Dziś przychodzę do was z recenzją młodzieżówki od Wydawnictwa Kobiecego. "Narodziny królowej" to propozycja dla fanów fantastyki. Sama nie mogłam oprzeć się tej pozycji i zdecydowałam się po nią sięgnąć. Dynastie, królestwa, uśpiona magia i intrygi - to coś dla mnie! A więc, co wynikło z tego spotkania? Przeczytajcie sami.
Narodziny królowej
Historia Brienny rozpoczyna się w 1559 roku, kiedy jako dziesięciolatka trafia do Domu Magnalii, miejsca w którym utalentowane dziewczęta doskonalą swoje pasje, a należą do nich: sztuka, muzyka, sztuki dramatyczne, błyskotliwość oraz wiedza. Niestety, żadna z tych dziedzin nie jest bliska sercu dziewczyny. Po siedmiu latach nauki nadszedł wymarzony dzień dla dziewcząt z Magnalii – czas wręczenia peleryny. Jednak los ma zupełnie inne plany wobec Brienny. Brienna odkrywa prawdę o swoim pochodzeniu, która jest kluczem do zwrócenia tronu Meaveny prawowitej królowej oraz obudzenia uśpionej od dawna magii.

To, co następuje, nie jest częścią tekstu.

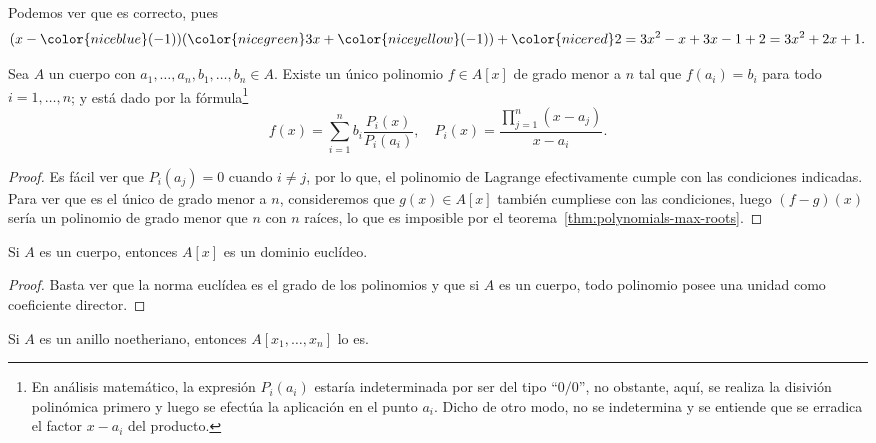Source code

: \documentclass[11pt,oneside]{book}
\begin{document}
Podemos ver que es correcto, pues
$$(x-{\color{niceblue}(-1)})({\color{nicegreen}3}x+{\color{niceyellow}(-1)})+{\color{nicered}2}=3x^2-x+3x-1+2=3x^2+2x+1.$$
\begin{thm}
Sea $A$ un cuerpo con $a_1,\dots,a_n,b_1,\dots,b_n\in A$. Existe un único polinomio $f\in A[x]$ de grado menor a $n$ tal que $f(a_i)=b_i$ para todo $i=1,\dots,n$; y está dado por la fórmula\footnote{En análisis matemático, la expresión $P_i(a_i)$ estaría indeterminada por ser del tipo ``$0/0$'', no obstante, aquí, se realiza la disivión polinómica primero y luego se efectúa la aplicación en el punto $a_i$. Dicho de otro modo, no se indetermina y se entiende que se erradica el factor $x-a_i$ del producto.}
\begin{equation}
f(x)=\sum_{i=1}^nb_i\frac{P_i(x)}{P_i(a_i)},\quad P_i(x)=\frac{\prod_{j=1}^n(x-a_j)}{x-a_i}.
\end{equation}
\end{thm}
\begin{proof}
Es fácil ver que $P_i(a_j)=0$ cuando $i\neq j$, por lo que, el polinomio de Lagrange efectivamente cumple con las condiciones indicadas. Para ver que es el único de grado menor a $n$, consideremos que $g(x)\in A[x]$ también cumpliese con las condiciones, luego $(f-g)(x)$ sería un polinomio de grado menor que $n$ con $n$ raíces, lo que es imposible por el teorema~\ref{thm:polynomials-max-roots}.
\end{proof}
\begin{thm}
Si $A$ es un cuerpo, entonces $A[x]$ es un dominio euclídeo.
\end{thm}
\begin{proof}
Basta ver que la norma euclídea es el grado de los polinomios y que si $A$ es un cuerpo, todo polinomio posee una unidad como coeficiente director.
\end{proof}
\begin{thm}
Si $A$ es un anillo noetheriano, entonces $A[x_1,\dots,x_n]$ lo es.
\end{thm}
\end{document}
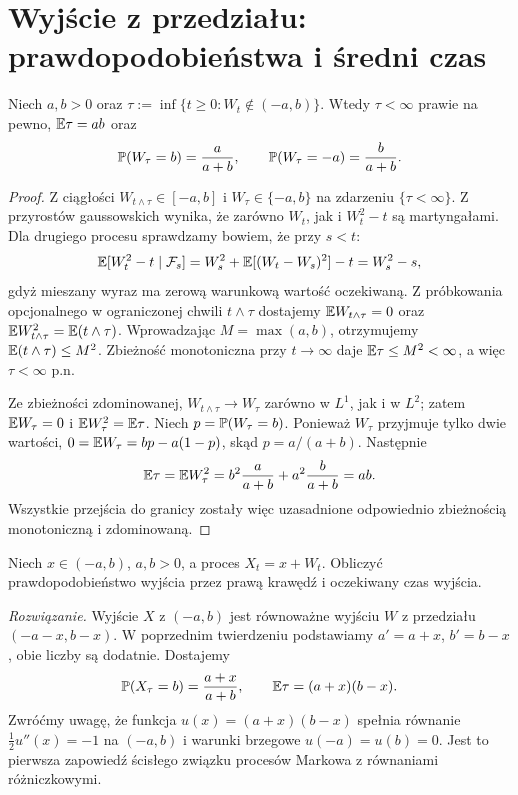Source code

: \section{Wyjście z przedziału: prawdopodobieństwa i średni czas}
\begin{twierdzenie}
Niech $a,b>0$ oraz
$\tau:=\inf\{t\ge0:W_t\notin(-a,b)\}$.
Wtedy $\tau<\infty$ prawie na pewno,
$\mathbb{E}\tau=ab$ oraz
\[
\mathbb{P}(W_\tau=b)=\frac{a}{a+b},\qquad
\mathbb{P}(W_\tau=-a)=\frac{b}{a+b}.
\]
\end{twierdzenie}
\begin{proof}
Z ciągłości $W_{t\wedge\tau}\in[-a,b]$ i
$W_\tau\in\{-a,b\}$ na zdarzeniu $\{\tau<\infty\}$.
Z przyrostów gaussowskich wynika, że zarówno $W_t$,
jak i $W_t^2-t$ są martyngałami. Dla drugiego procesu
sprawdzamy bowiem, że przy $s<t$:
\[
\mathbb{E}[W_t^2-t\mid\mathcal{F}_s]
=W_s^2+\mathbb{E}[(W_t-W_s)^2]-t=W_s^2-s,
\]
gdyż mieszany wyraz ma zerową warunkową wartość oczekiwaną.
Z próbkowania opcjonalnego w ograniczonej chwili
$t\wedge\tau$ dostajemy
$\mathbb{E} W_{t\wedge\tau}=0$ oraz
$\mathbb{E} W_{t\wedge\tau}^2=\mathbb{E}(t\wedge\tau)$.
Wprowadzając $M=\max(a,b)$, otrzymujemy
$\mathbb{E}(t\wedge\tau)\le M^2$. Zbieżność monotoniczna
przy $t\to\infty$ daje $\mathbb{E}\tau\le M^2<\infty$,
a więc $\tau<\infty$ p.n.

Ze zbieżności zdominowanej,
$W_{t\wedge\tau}\to W_\tau$ zarówno w $L^1$,
jak i w $L^2$; zatem
$\mathbb{E} W_\tau=0$ i
$\mathbb{E} W_\tau^2=\mathbb{E}\tau$.
Niech $p=\mathbb{P}(W_\tau=b)$. Ponieważ
$W_\tau$ przyjmuje tylko dwie wartości,
$0=\mathbb{E} W_\tau=bp-a(1-p)$, skąd $p=a/(a+b)$.
Następnie
\[
\mathbb{E}\tau=\mathbb{E} W_\tau^2
=b^2\frac{a}{a+b}+a^2\frac{b}{a+b}=ab.
\]
Wszystkie przejścia do granicy zostały więc uzasadnione
odpowiednio zbieżnością monotoniczną i zdominowaną.
\end{proof}

\begin{zadanie}
Niech $x\in(-a,b)$, $a,b>0$, a proces
$X_t=x+W_t$. Obliczyć prawdopodobieństwo wyjścia
przez prawą krawędź i oczekiwany czas wyjścia.

\emph{Rozwiązanie.} Wyjście $X$ z $(-a,b)$ jest
równoważne wyjściu $W$ z przedziału
$(-a-x,b-x)$. W poprzednim twierdzeniu podstawiamy
$a'=a+x$, $b'=b-x$, obie liczby są dodatnie. Dostajemy
\[
\mathbb{P}(X_\tau=b)=\frac{a+x}{a+b},\qquad
\mathbb{E}\tau=(a+x)(b-x).
\]
Zwróćmy uwagę, że funkcja $u(x)=(a+x)(b-x)$
spełnia równanie $\frac12u''(x)=-1$ na $(-a,b)$
i warunki brzegowe $u(-a)=u(b)=0$.
Jest to pierwsza zapowiedź ścisłego związku procesów
Markowa z równaniami różniczkowymi.
\end{zadanie}

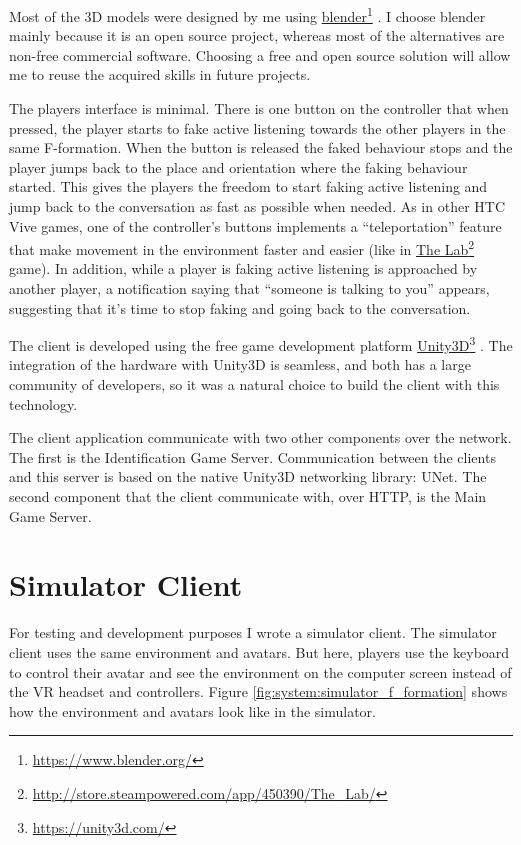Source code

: \documentclass[]{simple-thesis}
\newcommand\fnurl[2]{%
  \href{#2}{#1}\footnote{\url{#2}}%
}
\begin{document}
Most of the 3D models were designed by me using \fnurl{blender}{https://www.blender.org/}.
I choose blender mainly because it is an open source project, whereas most of the alternatives are non-free commercial software.
Choosing a free and open source solution will allow me to reuse the acquired skills in future projects.

The players interface is minimal.
There is one button on the controller that when pressed, the player starts to fake active listening towards the other players in the same F-formation.
When the button is released the faked behaviour stops and the player jumps back to the place and orientation where the faking behaviour started.
This gives the players the freedom to start faking active listening and jump back to the conversation as fast as possible when needed.
As in other HTC Vive games, one of the controller's buttons implements a ``teleportation'' feature that make movement in the environment faster and easier (like in \fnurl{The Lab}{http://store.steampowered.com/app/450390/The_Lab/} game).
In addition, while a player is faking active listening is approached by another player, a notification saying that ``someone is talking to you'' appears, suggesting that it's time to stop faking and going back to the conversation.

The client is developed using the free game development platform \fnurl{Unity3D}{https://unity3d.com/}.
The integration of the hardware with Unity3D is seamless, and both has a large community of developers, so it was a natural choice to build the client with this technology.

The client application communicate with two other components over the network.
The first is the Identification Game Server.
Communication between the clients and this server is based on the native Unity3D networking library: UNet.
The second component that the client communicate with, over HTTP, is the Main Game Server.

\section{Simulator Client}

For testing and development purposes I wrote a simulator client.
The simulator client uses the same environment and avatars.
But here, players use the keyboard to control their avatar and see the environment on the computer screen instead of the VR headset and controllers.
Figure \ref{fig:system:simulator_f_formation} shows how the environment and avatars look like in the simulator.
\end{document}
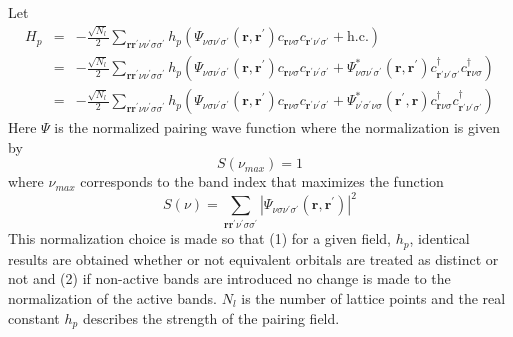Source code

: Let
\begin{eqnarray}
H_{p} & = & - \frac{\sqrt{N_l}}{2} 
\sum_{\mathbf{r}\mathbf{r}^{\prime}\nu\nu^{\prime}\sigma\sigma^{\prime}} 
h_p \left( \Psi_{\nu\sigma\nu^{\prime}\sigma^{\prime}}(\mathbf{r},\mathbf{r}^{\prime})
c_{\mathbf{r}\nu\sigma}
c_{\mathbf{r}^{\prime}\nu^{\prime}\sigma^{\prime}} + \mathrm{h.c.}\right) \\
 &  = & - \frac{\sqrt{N_l}}{2} \sum_{\mathbf{r}\mathbf{r}^{\prime}\nu\nu^{\prime}\sigma\sigma^{\prime}} 
h_p \left(\Psi_{\nu\sigma\nu^{\prime}\sigma^{\prime}}(\mathbf{r},\mathbf{r}^{\prime})  
c_{\mathbf{r}\nu\sigma}
c_{\mathbf{r}^{\prime}\nu^{\prime}\sigma^{\prime}} + 
\Psi_{\nu\sigma\nu^{\prime}\sigma^{\prime}}^*(\mathbf{r},\mathbf{r}^{\prime}) 
c^{\dagger}_{\mathbf{r}^{\prime}\nu^{\prime}\sigma^{\prime}}
 c^{\dagger}_{\mathbf{r}\nu\sigma}\right) \\
& = &  - \frac{\sqrt{N_l}}{2} 
\sum_{\mathbf{r}\mathbf{r}^{\prime}\nu\nu^{\prime}\sigma\sigma^{\prime}} 
h_p \left(\Psi_{\nu\sigma\nu^{\prime}\sigma^{\prime}}(\mathbf{r},\mathbf{r}^{\prime})  
c_{\mathbf{r}\nu\sigma}
c_{\mathbf{r}^{\prime}\nu^{\prime}\sigma^{\prime}} + 
\Psi_{\nu^{\prime}\sigma^{\prime}\nu\sigma}^*(\mathbf{r}^{\prime},\mathbf{r}) 
 c^{\dagger}_{\mathbf{r}\nu\sigma}c^{\dagger}_{\mathbf{r}^{\prime}\nu^{\prime}\sigma^{\prime}}
  \right)
\end{eqnarray}
Here $\Psi$ is the normalized pairing wave function
where the normalization is given by
\begin{equation}
S(\nu_{max})  =  1 
\end{equation}
where $\nu_{max}$ corresponds to the band index 
that maximizes the function
\begin{equation}
S(\nu) = \sum_{\mathbf{r}\mathbf{r}^{\prime}\nu^{\prime}\sigma\sigma^{\prime}} | 
\Psi_{\nu\sigma\nu^{\prime}\sigma^{\prime}}(\mathbf{r},\mathbf{r}^{\prime}) |^2 
\end{equation}
This normalization choice is made so that (1) for a given field, $h_p$, 
identical results are obtained whether or not equivalent orbitals are
treated as distinct or not and (2) if non-active bands are introduced no
change is made to the normalization of the active bands.
$N_l$ is the number of lattice points
and the real constant $h_p$ describes the strength of the
pairing field.

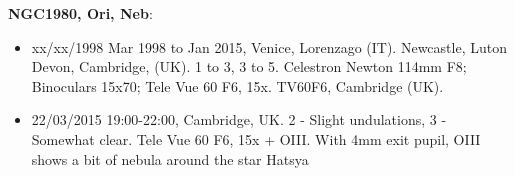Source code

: {\bf NGC1980, Ori, Neb}:
\begin{itemize}
\item xx/xx/1998 Mar 1998 to Jan 2015, Venice, Lorenzago (IT). Newcastle, Luton Devon, Cambridge, (UK). 1 to 3, 3 to 5. Celestron Newton 114mm F8; Binoculars 15x70; Tele Vue 60 F6, 15x. TV60F6, Cambridge (UK).
\item 22/03/2015 19:00-22:00, Cambridge, UK. 2 - Slight undulations, 3 - Somewhat clear. Tele Vue 60 F6, 15x + OIII. With 4mm exit pupil, OIII shows a bit of nebula around the star Hatsya
\end{itemize}
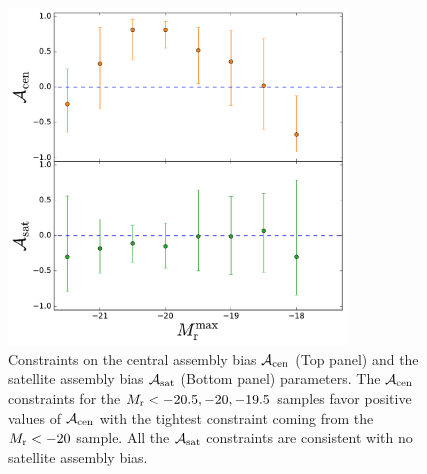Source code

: \documentclass[12pt, preprint]{aastex}
\newcommand{\acen}{\mathcal{A}_{\rm cen}}
\newcommand{\asat}{\mathcal{A}_{\rm sat}}
\begin{document}
\begin{figure}[p]~\\
\begin{center}
\includegraphics[width=0.8\textwidth]{bias2.pdf}
\caption{Constraints on the central assembly bias $\acen$ (Top panel) and the satellite assembly bias $\asat$ (Bottom panel) parameters. The $\acen$ constraints for the $M_{\rm r} < -20.5, -20, -19.5$ samples favor positive values of $\acen$ with the tightest constraint coming from the $M_{\rm r} < -20$ sample. All the $\asat$ constraints are consistent with no satellite assembly bias.}
\label{fig:bias}
\end{center}
\end{figure}

\clearpage
\end{document}
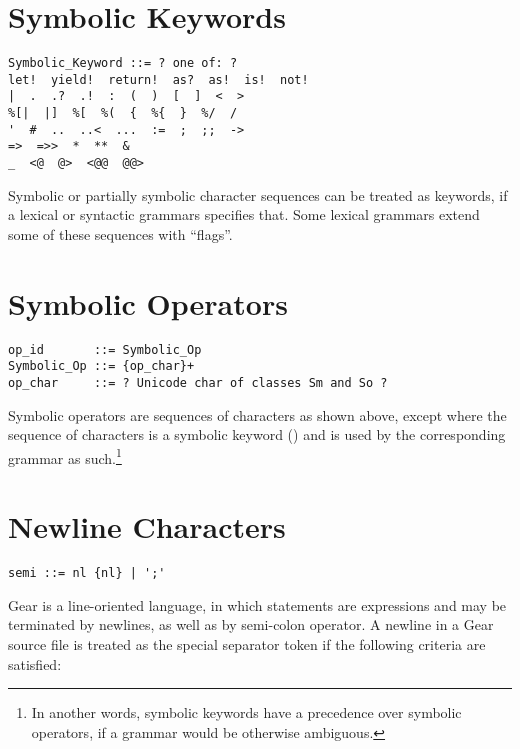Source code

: \section{Symbolic Keywords}
\label{sec:symbolic-keywords}

\syntax\begin{lstlisting}[deletekeywords={of}]
Symbolic_Keyword ::= ? one of: ?
let!  yield!  return!  as?  as!  is!  not!
|  .  .?  .!  :  (  )  [  ]  <  >  
%[|  |]  %[  %(  {  %{  }  %/  /
'  #  ..  ..<  ...  :=  ;  ;;  ->  
=>  =>>  *  **  &
_  <@  @>  <@@  @@>
\end{lstlisting}

Symbolic or partially symbolic character sequences can be treated as keywords, if a lexical or syntactic grammars specifies that. Some lexical grammars extend some of these sequences with ``flags''. 





\section{Symbolic Operators}
\label{sec:symbolic-operators}

\syntax\begin{lstlisting}[deletekeywords={of,and}]
op_id       ::= Symbolic_Op
Symbolic_Op ::= {op_char}+
op_char     ::= ? Unicode char of classes Sm and So ?
\end{lstlisting}

Symbolic operators are sequences of characters as shown above, except where the sequence of characters is a symbolic keyword () and is used by the corresponding grammar as such.\footnote{In another words, symbolic keywords have a precedence over symbolic operators, if a grammar would be otherwise ambiguous.}





\section{Newline Characters}
\label{sec:newlinecharacters}

\syntax\begin{lstlisting}
semi ::= nl {nl} | ';'
\end{lstlisting}

Gear is a line-oriented language, in which statements are expressions and may be terminated by newlines, as well as by semi-colon operator. A newline in a Gear source file is treated as the special separator token \lstinline@nl@ if the following criteria are satisfied:

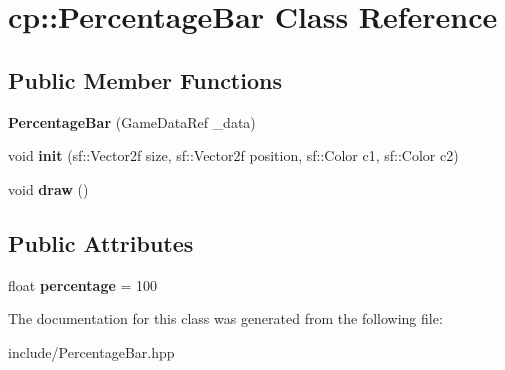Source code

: \hypertarget{classcp_1_1_percentage_bar}{}\section{cp\+:\+:Percentage\+Bar Class Reference}
\label{classcp_1_1_percentage_bar}
\subsection*{Public Member Functions}
\begin{DoxyCompactItemize}
\item 
\mbox{\label{classcp_1_1_percentage_bar_ab8a2cf28733f06ac05e97b493da3f2f0}} 
{\bfseries Percentage\+Bar} (Game\+Data\+Ref \+\_\+data)
\item 
\mbox{\label{classcp_1_1_percentage_bar_aefcfb21afb5f633a5eb4fca2d5405c63}} 
void {\bfseries init} (sf\+::\+Vector2f size, sf\+::\+Vector2f position, sf\+::\+Color c1, sf\+::\+Color c2)
\item 
\mbox{\label{classcp_1_1_percentage_bar_a15004a48ed290ce7dc017425b554ba33}} 
void {\bfseries draw} ()
\end{DoxyCompactItemize}
\subsection*{Public Attributes}
\begin{DoxyCompactItemize}
\item 
\mbox{\label{classcp_1_1_percentage_bar_a1bd6bed09b32268be4fb0a3e93366447}} 
float {\bfseries percentage} = 100
\end{DoxyCompactItemize}


The documentation for this class was generated from the following file\+:\begin{DoxyCompactItemize}
\item 
include/Percentage\+Bar.\+hpp\end{DoxyCompactItemize}
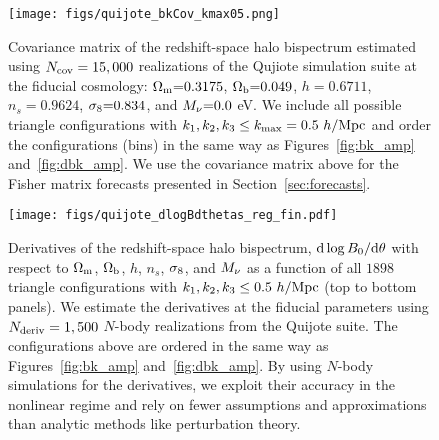 \begin{figure}
\begin{center}
    \texttt{[image: figs/quijote\_bkCov\_kmax05.png]} 
    \caption{Covariance matrix of the redshift-space halo bispectrum estimated 
    using $N_{\rm cov} = 15,000$ realizations of the Qujiote simulation suite at 
    the fiducial cosmology: $\Omega_{\rm m}{=}0.3175$, $\Omega_{\rm b}{=}0.049$, $h{=}0.6711$, $n_s{=}0.9624$, $\sigma_8{=}0.834$, 
    and $M_\nu{=}0.0$ eV. We include all possible triangle configurations with 
    $k_1, k_2, k_3 \leq k_{\rm max} = 0.5~h/{\rm Mpc}$ and order the configurations 
    (bins) in the same way as Figures~\ref{fig:bk_amp} and~\ref{fig:dbk_amp}. We 
    use the covariance matrix above for the Fisher matrix forecasts presented in 
    Section~\ref{sec:forecasts}. 
    }
\label{fig:bk_cov}
\end{center}
\end{figure}

\begin{figure}
\begin{center}
    \texttt{[image: figs/quijote\_dlogBdthetas\_reg\_fin.pdf]} 
    \caption{Derivatives of the redshift-space halo bispectrum, ${\rm d}\log B_0 / {\rm d} \theta$ 
    with respect to $\Omega_{\rm m}$, $\Omega_{\rm b}$, $h$, $n_s$, $\sigma_8$, and $M_\nu$ as a function 
    of all $1898$ triangle configurations with $k_1, k_2, k_3 \leq 0.5~h/{\rm Mpc}$ 
    (top to bottom panels). We estimate the derivatives at the fiducial parameters 
    using $N_{\rm deriv} = 1,500$ $N$-body realizations from the Quijote suite. 
    The configurations above are ordered in the same way as Figures~\ref{fig:bk_amp} 
    and~\ref{fig:dbk_amp}. By using $N$-body simulations for the derivatives, we 
    exploit their accuracy in the nonlinear regime and rely on fewer assumptions 
    and approximations than analytic methods like perturbation theory. 
    }
\label{fig:bk_deriv}
\end{center}
\end{figure}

Czy to kolejna odsłona Gry o Tron?
„Narodziny królowej” to debiutancka powieść Rebeccy Ross, która została niezwykle dobrze przyjęta za granicą. Jak głosiły polskie zapowiedzi - „ Narodziny królowej to magiczne połączenie Gry o Tron i Czerwonej Królowej”. Czy faktycznie tak było? Nie do końca, bo akcja powieści w żaden sposób nie dorównuje intrygom i dynamice „Gry o tron”. Jedynie co może łączyć te dwa tytuły to magiczny klimat, który w „Narodzinach królowej” dopiero raczkuje i prawdopodobnie w drugim tomie stanie na nogi oraz rozbudowany wątek królestw i dynastii nakreślony w bardzo interesujący sposób.
Bohaterowie
Powieść oferuje nam szeroką gamę postaci. Jedni odgrywają epizodyczną rolę, inni stanowią tło do głównej linii fabularnej a jeszcze inni towarzyszą czytelnikom do samego końca. Brienna to bohaterka, którą od razu polubiłam. Choć nie jest wyrazistą bohaterką na tle podobnych sobie postaci w literaturze to w decydujących momentach potrafi wziąć sprawy w swoje ręce, co cenię sobie w kobiecych postaciach. Obok młodej pasjanki na pierwszy plan wychodzi także postać tajemniczego mentora dziewczyny – Cartiera. Spodobał mi się twist jaki autorka zaserwowała względem tej postaci i chyba było to dla mnie jedyne zaskoczenie w całej tej historii. W książce nie zabrakło także romansu, jednak nie odgrywa on głównej roli, był subtelny i wyważony, dzięki czemu historia tylko na tym zyskała.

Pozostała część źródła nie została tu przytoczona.